The rasping voice came again, no longer directly above her, but some way behind, along with the owners of the other two voices.

"Well you would say that," replied the deep voice. "You're an assassin."

"Well we could though," came the voice of Vlambra. "Just kill her and be done with it. It would be saving a lot of trouble."

Tahlia's heart flinched, and a cold flash suddenly coursed through her skin. Though she tried to stay completely still, she must have given some involuntary movement because the voices stopped abruptly.

"She can't hear us can she?" said the deep voice.

The sound of the dry clicking voice came again.

Tahlia was aware of movement in the tent behind her, and she closed her eyes quickly, trying to make her body relax and to steady her breathing. Her vision no longer swam in the darkness with her eyes closed. She was aware of someone leaning over her, and of warm stale breath on her cheek.

"No, she is still out," came a voice, right by her ear.

"Get out of the way, Vlambra," said the deep voice. "Our friend here can nip her again and make sure. Then we can decide what to do with her, one way or the other."

"There is always the river," Vlambra said, his voice receding. "Throw her in there and she will be gone in no time, and if they are finding her, it will look like she fell in."

"That plan has its merits. Sometimes you surprise me, Vlambra."

The memory suddenly struck into Tahlia's mind of the terror she had felt on that afternoon when the rains had come, as the wave of rushing water had swept her from her feet and pulled her beneath the waters of the river.
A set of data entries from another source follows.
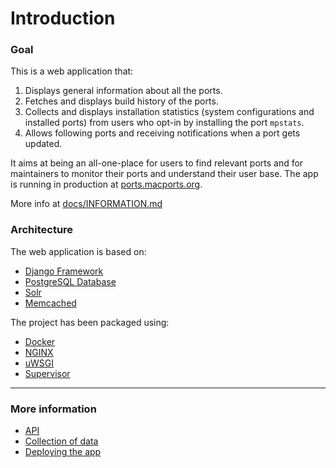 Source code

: # Introduction

### Goal

This is a web application that:
 1. Displays general information about all the ports.
 2. Fetches and displays build history of the ports.
 3. Collects and displays installation statistics (system configurations and installed ports) from users who opt-in by
    installing the port `mpstats`.
 4. Allows following ports and receiving notifications when a port gets updated.
    
It aims at being an all-one-place for users to find relevant ports and for maintainers to monitor their ports and
understand their user base. The app is running in production at [ports.macports.org](https://ports.macports.org).
 
More info at [docs/INFORMATION.md](docs/INTRODUCTION.md)

### Architecture

The web application is based on:
 - [Django Framework](https://www.djangoproject.com)
 - [PostgreSQL Database](https://www.postgresql.org)
 - [Solr](https://lucene.apache.org/solr/)
 - [Memcached](http://memcached.org)
 
The project has been packaged using:
 - [Docker](https://www.docker.com)
 - [NGINX](https://www.nginx.com)
 - [uWSGI](https://uwsgi-docs.readthedocs.io/en/latest/)
 - [Supervisor](http://supervisord.org)

___

### More information
 - [API](/docs/API_v1/ENDPOINTS.md)
 - [Collection of data](/docs/SOURCES.md)
 - [Deploying the app](/docs/DEPLOYMENT.md)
She could only remember a few horrific details of what came after, the least of which were the feel of the water filling her mouth and nose. Then the suffocating darkness as it had surrounded her and swiftly closed over and spun her around so that she had not been able to tell up from down.

She heard something moving towards her over the tent floor.

The realisation that she could be returned to the river and its dark waters spurned her brain and body to action. One of her hands was already lying at her waist and so, careful to make sure the movement could not be seen from behind her, she undid the strings of the pouch at her belt.

She felt something touch her shoulder.

With no further hesitation, she sprang from where she was lying and threw herself towards the wall of the tent.